In this study, researchers have shown that “only a few minutes of high intensity interval exercise, performed over two weeks, significantly improves glycemic control in sedentary young adults”.

the very definition of sedentary
the very definition of sedentary

In contrast, previous studies have shown that:

  • Long term (2-16 months) aerobic exercise programs have produced mixed results. While there were improvements in the insulin profile, the same can’t be said for the blood sugar profile. This indicates only a partial improvement in insulin action.
  • Long term strength training programs (hypertrophy style programs) produced results similar to the cardio programs.
  • Walking based interventions have also be unsuccessful with groups trying to prevent the risk factors of type 2 diabetes and metabolic syndrome.

The Science

The HIIT effect on blood sugar and insulin response
The HIIT effect on blood sugar and insulin response

The low volume, high intensity interval training utilized in the current study significantly reduced both glucose AUC (area under curve) by (-12%) and insulin AUC by (-37%), with a sustained improved insulin action until at least day three after the last exercise session.

And these improvements required a minimal time commitment from the test subjects.

The HIIT Program

  • 2 weeks in duration
  • 6 workouts (3 per week)
  • 17-26 minutes per workout
  • 2-3 minutes of sprints per workout
  • Average caloric burn – 250 per workout (note – the researcher only measured caloric burn during the session – there was no mention of EPOC)

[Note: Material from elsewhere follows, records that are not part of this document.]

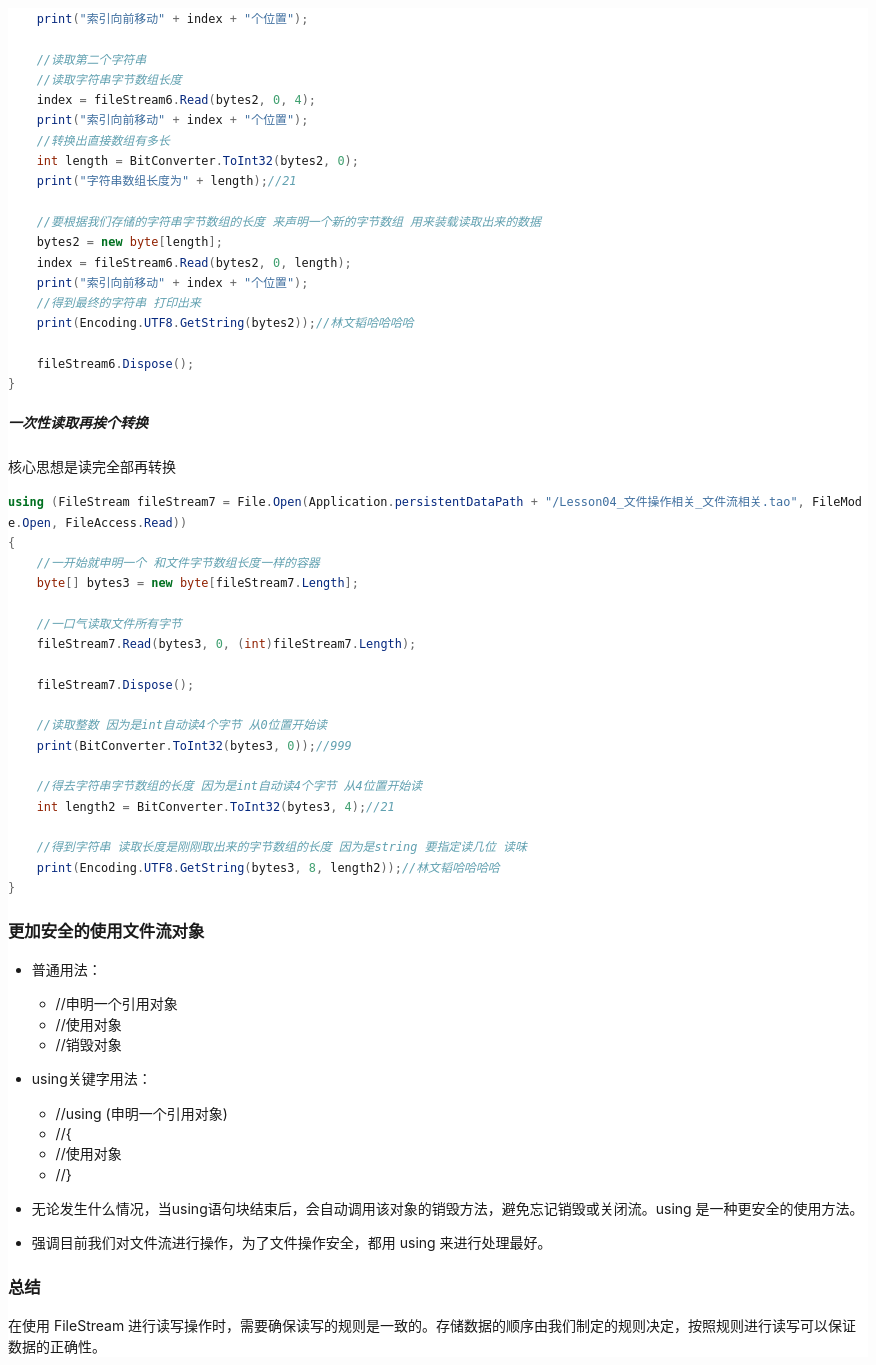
```cs
    print("索引向前移动" + index + "个位置");

    //读取第二个字符串
    //读取字符串字节数组长度
    index = fileStream6.Read(bytes2, 0, 4);
    print("索引向前移动" + index + "个位置");
    //转换出直接数组有多长
    int length = BitConverter.ToInt32(bytes2, 0);
    print("字符串数组长度为" + length);//21

    //要根据我们存储的字符串字节数组的长度 来声明一个新的字节数组 用来装载读取出来的数据
    bytes2 = new byte[length];
    index = fileStream6.Read(bytes2, 0, length);
    print("索引向前移动" + index + "个位置");
    //得到最终的字符串 打印出来
    print(Encoding.UTF8.GetString(bytes2));//林文韬哈哈哈哈

    fileStream6.Dispose();
}
```
##### 一次性读取再挨个转换
核心思想是读完全部再转换
```cs
using (FileStream fileStream7 = File.Open(Application.persistentDataPath + "/Lesson04_文件操作相关_文件流相关.tao", FileMode.Open, FileAccess.Read))
{
    //一开始就申明一个 和文件字节数组长度一样的容器
    byte[] bytes3 = new byte[fileStream7.Length];

    //一口气读取文件所有字节
    fileStream7.Read(bytes3, 0, (int)fileStream7.Length);

    fileStream7.Dispose();

    //读取整数 因为是int自动读4个字节 从0位置开始读
    print(BitConverter.ToInt32(bytes3, 0));//999

    //得去字符串字节数组的长度 因为是int自动读4个字节 从4位置开始读
    int length2 = BitConverter.ToInt32(bytes3, 4);//21

    //得到字符串 读取长度是刚刚取出来的字节数组的长度 因为是string 要指定读几位 读味
    print(Encoding.UTF8.GetString(bytes3, 8, length2));//林文韬哈哈哈哈
}
```

### 更加安全的使用文件流对象
- 普通用法：
    - //申明一个引用对象
    - //使用对象
    - //销毁对象
- using关键字用法：
    - //using (申明一个引用对象)
    - //{
    - //使用对象
    - //}
- 无论发生什么情况，当using语句块结束后，会自动调用该对象的销毁方法，避免忘记销毁或关闭流。using 是一种更安全的使用方法。
    
- 强调目前我们对文件流进行操作，为了文件操作安全，都用 using 来进行处理最好。

### 总结
在使用 FileStream 进行读写操作时，需要确保读写的规则是一致的。存储数据的顺序由我们制定的规则决定，按照规则进行读写可以保证数据的正确性。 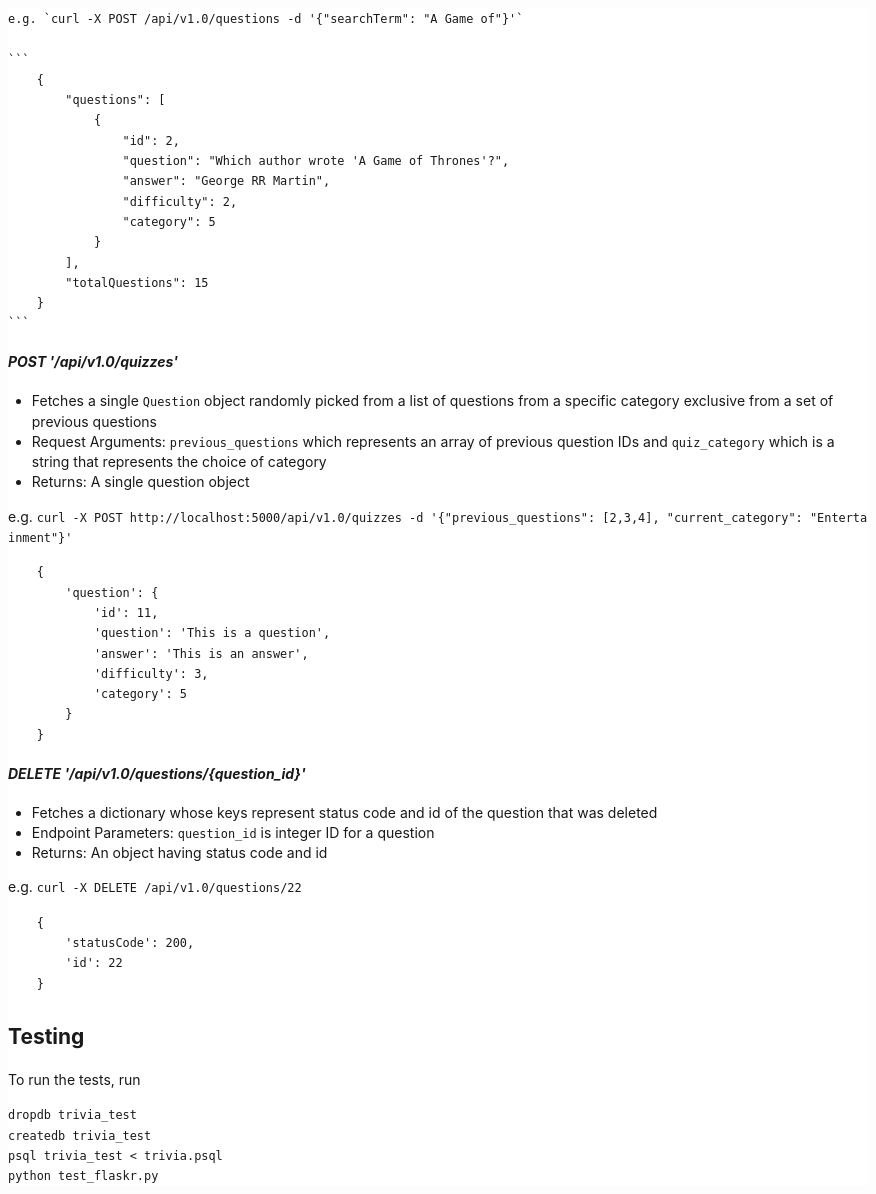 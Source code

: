     e.g. `curl -X POST /api/v1.0/questions -d '{"searchTerm": "A Game of"}'`

    ```
        {
            "questions": [
                {
                    "id": 2,
                    "question": "Which author wrote 'A Game of Thrones'?",
                    "answer": "George RR Martin",
                    "difficulty": 2,
                    "category": 5
                }
            ],
            "totalQuestions": 15
        }
    ```

#### *POST '/api/v1.0/quizzes'*

- Fetches a single `Question` object randomly picked from a list of questions from a specific category exclusive from a set of previous questions
- Request Arguments: `previous_questions` which represents an array of previous question IDs and `quiz_category` which is a string that represents the choice of category
- Returns: A single question object 

e.g. `curl -X POST http://localhost:5000/api/v1.0/quizzes -d '{"previous_questions": [2,3,4], "current_category": "Entertainment"}'`

```
    {
        'question': {
            'id': 11,
            'question': 'This is a question',
            'answer': 'This is an answer', 
            'difficulty': 3,
            'category': 5
        }
    }
```

#### *DELETE '/api/v1.0/questions/{question_id}'* 

- Fetches a dictionary whose keys represent status code and id of the question that was deleted
- Endpoint Parameters: `question_id` is integer ID for a question
- Returns: An object having status code and id

e.g. `curl -X DELETE /api/v1.0/questions/22`

```
    {
        'statusCode': 200,
        'id': 22
    }
```

## Testing
To run the tests, run
```
dropdb trivia_test
createdb trivia_test
psql trivia_test < trivia.psql
python test_flaskr.py
```
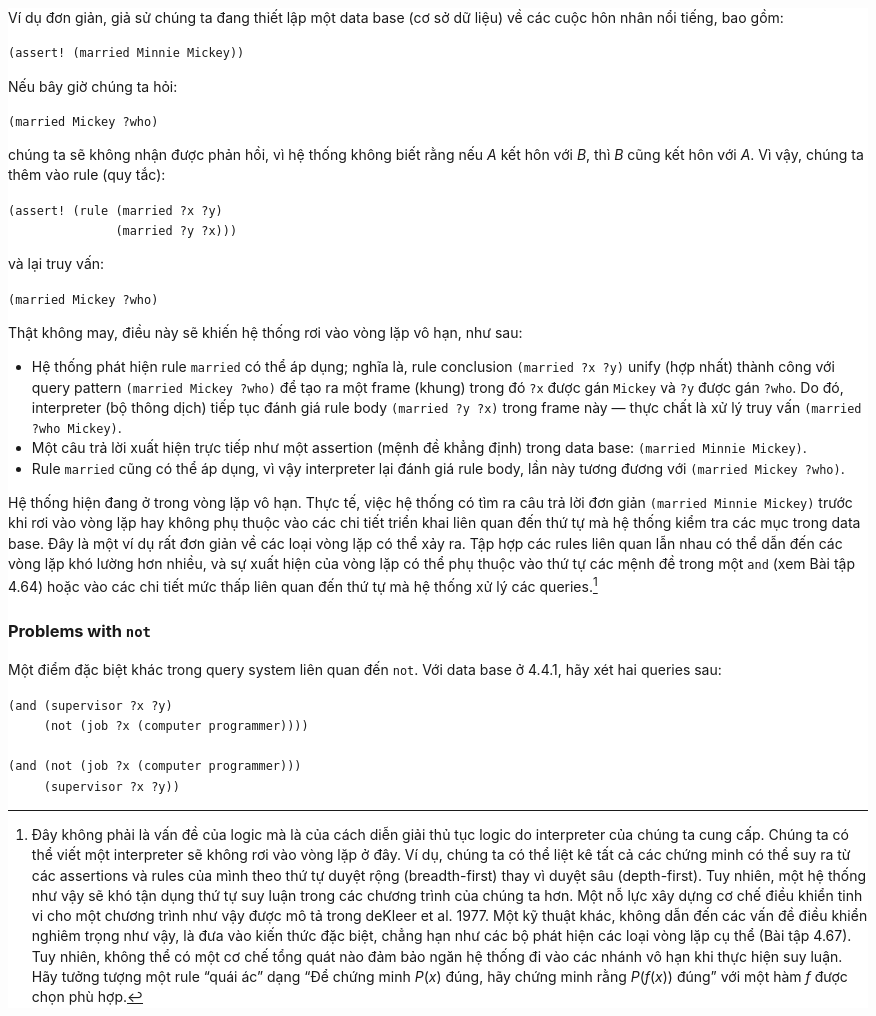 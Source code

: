Ví dụ đơn giản, giả sử chúng ta đang thiết lập một data base (cơ sở dữ liệu) về các cuộc hôn nhân nổi tiếng, bao gồm:  

``` {.scheme}
(assert! (married Minnie Mickey))
```

Nếu bây giờ chúng ta hỏi:  

``` {.scheme}
(married Mickey ?who)
```

chúng ta sẽ không nhận được phản hồi, vì hệ thống không biết rằng nếu $A$ kết hôn với $B$, thì $B$ cũng kết hôn với $A$. Vì vậy, chúng ta thêm vào rule (quy tắc):  

``` {.scheme}
(assert! (rule (married ?x ?y)
               (married ?y ?x)))
```

và lại truy vấn:  

``` {.scheme}
(married Mickey ?who)
```

Thật không may, điều này sẽ khiến hệ thống rơi vào vòng lặp vô hạn, như sau:  

- Hệ thống phát hiện rule `married` có thể áp dụng; nghĩa là, rule conclusion `(married ?x ?y)` unify (hợp nhất) thành công với query pattern `(married Mickey ?who)` để tạo ra một frame (khung) trong đó `?x` được gán `Mickey` và `?y` được gán `?who`. Do đó, interpreter (bộ thông dịch) tiếp tục đánh giá rule body `(married ?y ?x)` trong frame này — thực chất là xử lý truy vấn `(married ?who Mickey)`.  
- Một câu trả lời xuất hiện trực tiếp như một assertion (mệnh đề khẳng định) trong data base: `(married Minnie Mickey)`.  
- Rule `married` cũng có thể áp dụng, vì vậy interpreter lại đánh giá rule body, lần này tương đương với `(married Mickey ?who)`.  

Hệ thống hiện đang ở trong vòng lặp vô hạn. Thực tế, việc hệ thống có tìm ra câu trả lời đơn giản `(married Minnie Mickey)` trước khi rơi vào vòng lặp hay không phụ thuộc vào các chi tiết triển khai liên quan đến thứ tự mà hệ thống kiểm tra các mục trong data base. Đây là một ví dụ rất đơn giản về các loại vòng lặp có thể xảy ra. Tập hợp các rules liên quan lẫn nhau có thể dẫn đến các vòng lặp khó lường hơn nhiều, và sự xuất hiện của vòng lặp có thể phụ thuộc vào thứ tự các mệnh đề trong một `and` (xem Bài tập 4.64) hoặc vào các chi tiết mức thấp liên quan đến thứ tự mà hệ thống xử lý các queries.[^20]  


### Problems with `not`

Một điểm đặc biệt khác trong query system liên quan đến `not`. Với data base ở 4.4.1, hãy xét hai queries sau:  

``` {.scheme}
(and (supervisor ?x ?y)
     (not (job ?x (computer programmer))))

(and (not (job ?x (computer programmer)))
     (supervisor ?x ?y))
```


[^1]: Logic programming phát triển từ một lịch sử nghiên cứu lâu dài về automatic theorem proving (chứng minh định lý tự động). Các chương trình chứng minh định lý thời kỳ đầu đạt được rất ít, vì chúng tìm kiếm toàn bộ không gian các chứng minh khả dĩ. Bước đột phá lớn khiến việc tìm kiếm này khả thi là khám phá vào đầu những năm 1960 của *unification algorithm* (thuật toán hợp nhất) và *resolution principle* (nguyên lý quy giải) (Robinson 1965). Resolution được sử dụng, ví dụ, bởi Green và Raphael (1968) (xem thêm Green 1969) làm cơ sở cho một hệ thống hỏi-đáp suy diễn. Trong hầu hết giai đoạn này, các nhà nghiên cứu tập trung vào các thuật toán được đảm bảo sẽ tìm ra chứng minh nếu tồn tại. Các thuật toán như vậy khó kiểm soát và điều hướng tới một chứng minh. Hewitt (1969) nhận ra khả năng kết hợp control structure (cấu trúc điều khiển) của một programming language với các thao tác của một logic-manipulation system (hệ thống thao tác logic), dẫn đến công trình về tìm kiếm tự động được đề cập ở 4.3.1 (Footnote 250). Cùng thời điểm đó, Colmerauer, ở Marseille, đang phát triển các rule-based systems (hệ thống dựa trên luật) để xử lý natural language (ngôn ngữ tự nhiên) (xem Colmerauer et al. 1973). Ông phát minh ra một programming language gọi là Prolog để biểu diễn các luật đó. Kowalski (1973; 1979), ở Edinburgh, nhận ra rằng việc thực thi một chương trình Prolog có thể được hiểu như là chứng minh các định lý (sử dụng một kỹ thuật chứng minh gọi là linear Horn-clause resolution). Sự kết hợp của hai hướng nghiên cứu cuối cùng này đã dẫn đến phong trào logic programming. Do đó, khi ghi nhận công lao phát triển logic programming, người Pháp có thể chỉ ra nguồn gốc của Prolog tại Đại học Marseille, trong khi người Anh có thể nhấn mạnh công trình tại Đại học Edinburgh. Theo một số người ở MIT, logic programming được phát triển bởi các nhóm này trong nỗ lực tìm hiểu xem Hewitt đang nói gì trong luận án tiến sĩ xuất sắc nhưng khó hiểu của ông. Để biết lịch sử của logic programming, xem Robinson 1983.
[^2]: Để thấy sự tương ứng giữa các quy tắc và procedure, hãy để `x` trong procedure (khi `x` không rỗng) tương ứng với `(cons u v)` trong quy tắc. Khi đó `z` trong quy tắc tương ứng với `append` của `(cdr x)` và `y`.
[^3]: Điều này chắc chắn không giải phóng người dùng khỏi toàn bộ vấn đề về cách tính toán câu trả lời. Có nhiều tập hợp quy tắc tương đương về mặt toán học để xây dựng quan hệ `append`, nhưng chỉ một số trong đó có thể được chuyển thành các công cụ hiệu quả để tính toán theo bất kỳ hướng nào. Ngoài ra, đôi khi thông tin “what is” không đưa ra manh mối nào về “how to” để tính toán câu trả lời. Ví dụ, hãy xét bài toán tính $y$ sao cho $y^{2} = x$.  
[^4]: Sự quan tâm đến logic programming đạt đỉnh vào đầu những năm 80 khi chính phủ Nhật Bản bắt đầu một dự án đầy tham vọng nhằm xây dựng các máy tính siêu nhanh được tối ưu hóa để chạy logic programming languages. Tốc độ của các máy tính như vậy được đo bằng LIPS (Logical Inferences Per Second) thay vì FLOPS (FLoating-point Operations Per Second) thông thường. Mặc dù dự án đã thành công trong việc phát triển phần cứng và phần mềm như kế hoạch ban đầu, ngành công nghiệp máy tính quốc tế đã đi theo một hướng khác. Xem Feigenbaum và Shrobe 1993 để có cái nhìn tổng quan và đánh giá về dự án của Nhật Bản. Cộng đồng logic programming cũng đã chuyển sang xem xét relational programming (lập trình quan hệ) dựa trên các kỹ thuật khác ngoài simple pattern matching (so khớp mẫu đơn giản), chẳng hạn như khả năng xử lý numerical constraints (ràng buộc số) như những ràng buộc được minh họa trong constraint-propagation system (hệ thống truyền ràng buộc) ở 3.3.5.
[^5]: Điều này sử dụng dotted-tail notation (ký pháp đuôi chấm) được giới thiệu trong Bài tập 2.20.
[^6]: Thực tế, mô tả này của `not` chỉ đúng cho các trường hợp đơn giản. Hành vi thực sự của `not` phức tạp hơn. Chúng ta sẽ xem xét các đặc điểm riêng của `not` trong 4.4.2 và 4.4.3.  
[^7]: `Lisp-value` chỉ nên được sử dụng để thực hiện một phép toán không được hỗ trợ sẵn trong query language. Đặc biệt, nó không nên được dùng để kiểm tra equality (bằng nhau) (vì đó là điều mà cơ chế matching trong query language được thiết kế để thực hiện) hoặc inequality (khác nhau) (vì điều đó có thể được thực hiện với `same` rule được trình bày bên dưới).
[^8]: Lưu ý rằng chúng ta không cần `same` để làm cho hai thứ giống nhau: Chỉ cần sử dụng cùng một pattern variable cho mỗi thứ — thực chất, chúng ta chỉ có một thứ thay vì hai thứ ngay từ đầu. Ví dụ, xem `?town` trong quy tắc `lives-near` và `?middle-manager` trong quy tắc `wheel` bên dưới. `Same` hữu ích khi chúng ta muốn buộc hai thứ phải khác nhau, chẳng hạn như `?person-1` và `?person-2` trong quy tắc `lives-near`. Mặc dù việc sử dụng cùng một pattern variable ở hai phần của một truy vấn buộc cùng một giá trị xuất hiện ở cả hai chỗ, nhưng việc sử dụng các pattern variables khác nhau không buộc các giá trị phải khác nhau. (Các giá trị được gán cho các pattern variables khác nhau có thể giống hoặc khác nhau.)  
[^9]: Chúng ta cũng cho phép các rules không có body, như trong `same`, và chúng ta sẽ hiểu một quy tắc như vậy có nghĩa là kết luận của quy tắc được thỏa mãn với bất kỳ giá trị nào của các biến.
[^10]: Vì việc so khớp thường rất tốn kém, chúng ta muốn tránh áp dụng full matcher (bộ so khớp đầy đủ) cho mọi phần tử của data base. Điều này thường được thực hiện bằng cách chia quá trình thành một phép so khớp nhanh, thô và phép so khớp cuối cùng. Phép so khớp thô lọc data base để tạo ra một tập nhỏ các ứng viên cho phép so khớp cuối cùng. Nếu cẩn thận, chúng ta có thể sắp xếp data base sao cho một phần công việc của phép so khớp thô có thể được thực hiện khi xây dựng data base thay vì khi chúng ta muốn chọn các ứng viên. Điều này được gọi là *indexing* (đánh chỉ mục) data base. Có một công nghệ rất lớn xoay quanh các phương pháp đánh chỉ mục cơ sở dữ liệu. Implementation của chúng ta, được mô tả ở 4.4.4, chứa một dạng tối ưu hóa đơn giản của kỹ thuật này.  
[^11]: Nhưng kiểu bùng nổ theo hàm mũ này không phổ biến trong các `and` queries vì các điều kiện bổ sung có xu hướng giảm thay vì tăng số lượng frames được tạo ra.  
[^12]: Có một lượng lớn tài liệu về data-base-management systems (hệ quản trị cơ sở dữ liệu) tập trung vào cách xử lý complex queries một cách hiệu quả.  
[^13]: Có một sự khác biệt tinh tế giữa cách triển khai `not` như một bộ lọc này và ý nghĩa thông thường của `not` trong mathematical logic. Xem 4.4.3.
[^14]: Trong one-sided pattern matching (so khớp mẫu một phía), tất cả các phương trình chứa pattern variables đều tường minh và đã được giải cho ẩn số (pattern variable).  
[^15]: Một cách khác để nghĩ về unification là nó tạo ra pattern tổng quát nhất, vốn là một trường hợp đặc biệt của cả hai patterns đầu vào. Nghĩa là, unification của `(?x a)` và `((b ?y)
[^17]: Lý do chúng ta sử dụng streams (thay vì lists) các frames là vì việc áp dụng đệ quy các rules có thể tạo ra số lượng vô hạn các giá trị thỏa mãn một query. Việc đánh giá trì hoãn (delayed evaluation) được thể hiện trong streams là rất quan trọng ở đây: Hệ thống sẽ in các phản hồi từng cái một khi chúng được tạo ra, bất kể số lượng phản hồi là hữu hạn hay vô hạn.  
[^18]: Việc một phương pháp suy luận nào đó là hợp lệ không phải là một khẳng định tầm thường. Cần phải chứng minh rằng nếu bắt đầu với các tiền đề đúng, thì chỉ có thể suy ra các kết luận đúng. Phương pháp suy luận được thể hiện qua việc áp dụng rules là *modus ponens*, phương pháp suy luận quen thuộc nói rằng nếu $A$ đúng và *A implies B* đúng, thì ta có thể kết luận rằng $B$ đúng.  
[^19]: Chúng ta cần làm rõ rằng, khi nói về “inference” được thực hiện bởi một logic program, chúng ta giả định rằng việc tính toán kết thúc. Đáng tiếc là, ngay cả phát biểu đã được làm rõ này cũng sai đối với implementation của query language của chúng ta (và cũng sai đối với các chương trình trong Prolog và hầu hết các logic programming languages hiện tại) vì việc sử dụng `not` và `lisp-value`. Như chúng ta sẽ mô tả bên dưới, `not` được triển khai trong query language không phải lúc nào cũng nhất quán với `not` của mathematical logic, và `lisp-value` gây ra các phức tạp bổ sung. Chúng ta có thể triển khai một ngôn ngữ nhất quán với mathematical logic bằng cách đơn giản loại bỏ `not` và `lisp-value` khỏi ngôn ngữ và đồng ý viết chương trình chỉ sử dụng simple queries, `and`, và `or`. Tuy nhiên, điều này sẽ hạn chế đáng kể sức biểu đạt của ngôn ngữ. Một trong những mối quan tâm lớn của nghiên cứu trong logic programming là tìm cách đạt được sự nhất quán hơn với mathematical logic mà không làm giảm quá nhiều sức biểu đạt.
[^20]: Đây không phải là vấn đề của logic mà là của cách diễn giải thủ tục logic do interpreter của chúng ta cung cấp. Chúng ta có thể viết một interpreter sẽ không rơi vào vòng lặp ở đây. Ví dụ, chúng ta có thể liệt kê tất cả các chứng minh có thể suy ra từ các assertions và rules của mình theo thứ tự duyệt rộng (breadth-first) thay vì duyệt sâu (depth-first). Tuy nhiên, một hệ thống như vậy sẽ khó tận dụng thứ tự suy luận trong các chương trình của chúng ta hơn. Một nỗ lực xây dựng cơ chế điều khiển tinh vi cho một chương trình như vậy được mô tả trong deKleer et al. 1977. Một kỹ thuật khác, không dẫn đến các vấn đề điều khiển nghiêm trọng như vậy, là đưa vào kiến thức đặc biệt, chẳng hạn như các bộ phát hiện các loại vòng lặp cụ thể (Bài tập 4.67). Tuy nhiên, không thể có một cơ chế tổng quát nào đảm bảo ngăn hệ thống đi vào các nhánh vô hạn khi thực hiện suy luận. Hãy tưởng tượng một rule “quái ác” dạng “Để chứng minh $P(x)$ đúng, hãy chứng minh rằng $P(f(x))$ đúng” với một hàm $f$ được chọn phù hợp.  
[^21]: Xét query `(not (baseball-fan (Bitdiddle Ben)))`. Hệ thống phát hiện rằng `(baseball-fan (Bitdiddle Ben))` không có trong data base, nên empty frame không thỏa mãn pattern và không bị lọc ra khỏi initial stream (luồng ban đầu) các frames. Kết quả của query do đó là empty frame, được dùng để instantiate query đầu vào để tạo ra `(not (baseball-fan (Bitdiddle Ben)))`.  
[^22]: Một cuộc thảo luận và biện minh cho cách xử lý `not` này có thể được tìm thấy trong bài báo của Clark (1978).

In comparison, the long term cardio programs I mentioned earlier required the test subjects to spend hours on an exercise bike, sweat out between 2000 to 3000 calories per week…and still receive inferior results.

So let’s compare:

HIIT Workout

  • Less time spent exercising
  • Better results

Cardio Workout

  • More time spent exercising
  • Inferior results


HIIT workouts produce significant improvements in glycemic contol and are a superior method for helping sedentary people improve their glycemic control.

Translation: HIIT kicks some serious Type 2 Diabetes butt.